Exercise objective: Entries follow. Give back exactly the lines starting at the one containing "namely, vertical lines." and ending at the one containing "distance $y$ from Seattle, graph", and no other lines.

::: Supplied entries

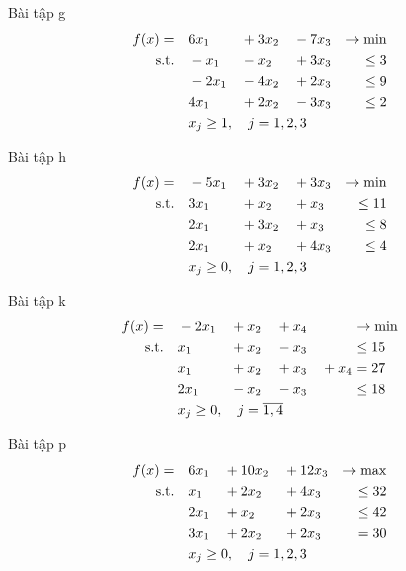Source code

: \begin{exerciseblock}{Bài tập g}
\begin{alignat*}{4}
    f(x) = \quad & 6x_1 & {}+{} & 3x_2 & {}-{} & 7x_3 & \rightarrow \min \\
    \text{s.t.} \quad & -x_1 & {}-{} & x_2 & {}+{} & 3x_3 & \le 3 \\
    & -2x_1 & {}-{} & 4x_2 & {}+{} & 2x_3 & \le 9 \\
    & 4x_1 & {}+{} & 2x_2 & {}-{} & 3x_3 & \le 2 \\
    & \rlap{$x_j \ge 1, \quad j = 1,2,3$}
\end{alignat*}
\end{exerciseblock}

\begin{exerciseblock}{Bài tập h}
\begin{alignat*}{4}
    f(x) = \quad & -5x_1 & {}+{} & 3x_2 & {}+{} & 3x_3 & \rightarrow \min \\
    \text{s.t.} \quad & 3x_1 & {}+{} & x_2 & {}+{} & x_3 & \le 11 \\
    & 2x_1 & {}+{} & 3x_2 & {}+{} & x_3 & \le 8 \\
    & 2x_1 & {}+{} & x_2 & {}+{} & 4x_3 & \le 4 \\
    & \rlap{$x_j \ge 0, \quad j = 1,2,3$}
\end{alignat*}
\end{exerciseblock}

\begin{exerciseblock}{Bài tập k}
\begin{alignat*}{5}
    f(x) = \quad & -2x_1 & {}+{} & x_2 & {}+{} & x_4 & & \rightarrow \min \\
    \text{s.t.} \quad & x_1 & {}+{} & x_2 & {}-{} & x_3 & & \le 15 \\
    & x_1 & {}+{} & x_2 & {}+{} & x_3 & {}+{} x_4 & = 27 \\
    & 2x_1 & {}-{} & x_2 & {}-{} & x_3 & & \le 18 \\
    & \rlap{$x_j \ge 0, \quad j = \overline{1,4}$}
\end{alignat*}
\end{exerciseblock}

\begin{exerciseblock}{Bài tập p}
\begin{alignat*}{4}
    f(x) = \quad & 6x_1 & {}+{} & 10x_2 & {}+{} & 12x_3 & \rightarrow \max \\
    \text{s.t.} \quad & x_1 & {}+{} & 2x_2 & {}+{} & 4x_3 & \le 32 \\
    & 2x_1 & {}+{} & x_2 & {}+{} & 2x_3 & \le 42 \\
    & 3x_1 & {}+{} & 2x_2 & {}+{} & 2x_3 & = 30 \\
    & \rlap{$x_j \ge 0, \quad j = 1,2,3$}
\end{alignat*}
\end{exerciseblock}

::::::
::: Supplied entries

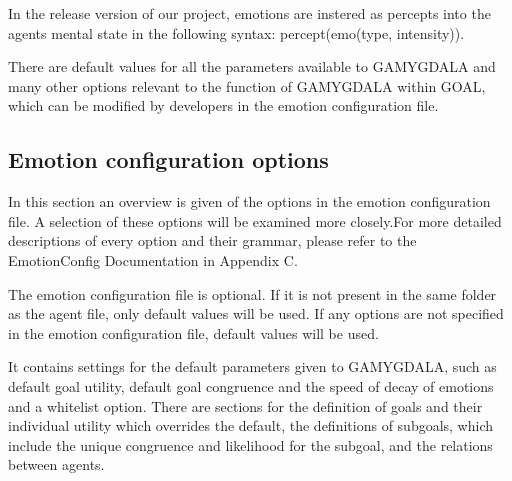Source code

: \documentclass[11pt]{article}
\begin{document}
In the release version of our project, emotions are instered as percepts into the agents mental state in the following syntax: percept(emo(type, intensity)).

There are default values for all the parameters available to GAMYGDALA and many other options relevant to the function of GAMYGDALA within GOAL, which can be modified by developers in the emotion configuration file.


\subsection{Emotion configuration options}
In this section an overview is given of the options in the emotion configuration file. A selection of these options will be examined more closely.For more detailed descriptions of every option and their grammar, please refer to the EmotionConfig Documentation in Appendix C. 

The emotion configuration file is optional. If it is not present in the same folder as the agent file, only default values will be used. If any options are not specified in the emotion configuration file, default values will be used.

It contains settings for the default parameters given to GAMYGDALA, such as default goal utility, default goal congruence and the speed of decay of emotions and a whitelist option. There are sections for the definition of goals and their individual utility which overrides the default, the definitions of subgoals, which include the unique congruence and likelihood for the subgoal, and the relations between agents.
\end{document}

::::::
::: Supplied entries

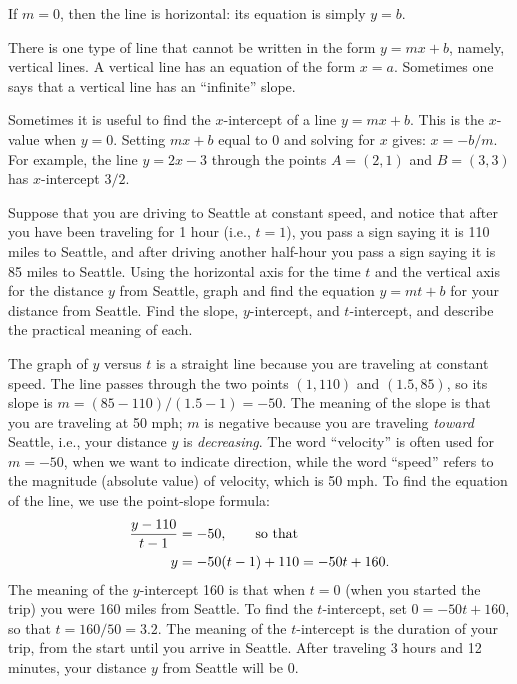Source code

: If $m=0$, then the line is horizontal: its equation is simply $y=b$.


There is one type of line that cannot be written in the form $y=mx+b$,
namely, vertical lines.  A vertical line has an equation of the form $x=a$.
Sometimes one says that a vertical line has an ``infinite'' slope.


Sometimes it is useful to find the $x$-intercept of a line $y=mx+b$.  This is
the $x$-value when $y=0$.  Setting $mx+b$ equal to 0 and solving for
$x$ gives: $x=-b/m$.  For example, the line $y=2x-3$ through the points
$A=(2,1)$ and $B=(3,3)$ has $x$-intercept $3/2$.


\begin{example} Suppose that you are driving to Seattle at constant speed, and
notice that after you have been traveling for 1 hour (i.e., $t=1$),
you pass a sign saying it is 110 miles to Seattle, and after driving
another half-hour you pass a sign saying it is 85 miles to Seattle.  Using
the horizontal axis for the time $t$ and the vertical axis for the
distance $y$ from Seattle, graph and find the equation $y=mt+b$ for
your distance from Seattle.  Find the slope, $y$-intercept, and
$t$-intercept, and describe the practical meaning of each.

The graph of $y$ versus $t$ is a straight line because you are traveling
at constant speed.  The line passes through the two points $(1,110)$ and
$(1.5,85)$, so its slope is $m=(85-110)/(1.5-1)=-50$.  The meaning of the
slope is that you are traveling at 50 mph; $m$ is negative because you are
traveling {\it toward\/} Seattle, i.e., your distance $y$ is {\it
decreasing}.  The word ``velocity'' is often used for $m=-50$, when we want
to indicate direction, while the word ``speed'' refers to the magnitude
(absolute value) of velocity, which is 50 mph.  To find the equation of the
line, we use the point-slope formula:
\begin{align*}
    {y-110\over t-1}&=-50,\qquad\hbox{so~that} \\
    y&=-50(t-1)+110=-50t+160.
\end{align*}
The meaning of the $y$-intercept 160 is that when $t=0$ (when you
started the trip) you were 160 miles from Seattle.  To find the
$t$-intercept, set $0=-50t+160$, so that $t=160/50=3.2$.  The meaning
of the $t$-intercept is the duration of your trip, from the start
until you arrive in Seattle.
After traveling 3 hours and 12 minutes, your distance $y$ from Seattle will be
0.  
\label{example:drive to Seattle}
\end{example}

::::::

Your response:
namely, vertical lines.  A vertical line has an equation of the form $x=a$.
Sometimes one says that a vertical line has an ``infinite'' slope.


Sometimes it is useful to find the $x$-intercept of a line $y=mx+b$.  This is
the $x$-value when $y=0$.  Setting $mx+b$ equal to 0 and solving for
$x$ gives: $x=-b/m$.  For example, the line $y=2x-3$ through the points
$A=(2,1)$ and $B=(3,3)$ has $x$-intercept $3/2$.


\begin{example} Suppose that you are driving to Seattle at constant speed, and
notice that after you have been traveling for 1 hour (i.e., $t=1$),
you pass a sign saying it is 110 miles to Seattle, and after driving
another half-hour you pass a sign saying it is 85 miles to Seattle.  Using
the horizontal axis for the time $t$ and the vertical axis for the
distance $y$ from Seattle, graph and find the equation $y=mt+b$ for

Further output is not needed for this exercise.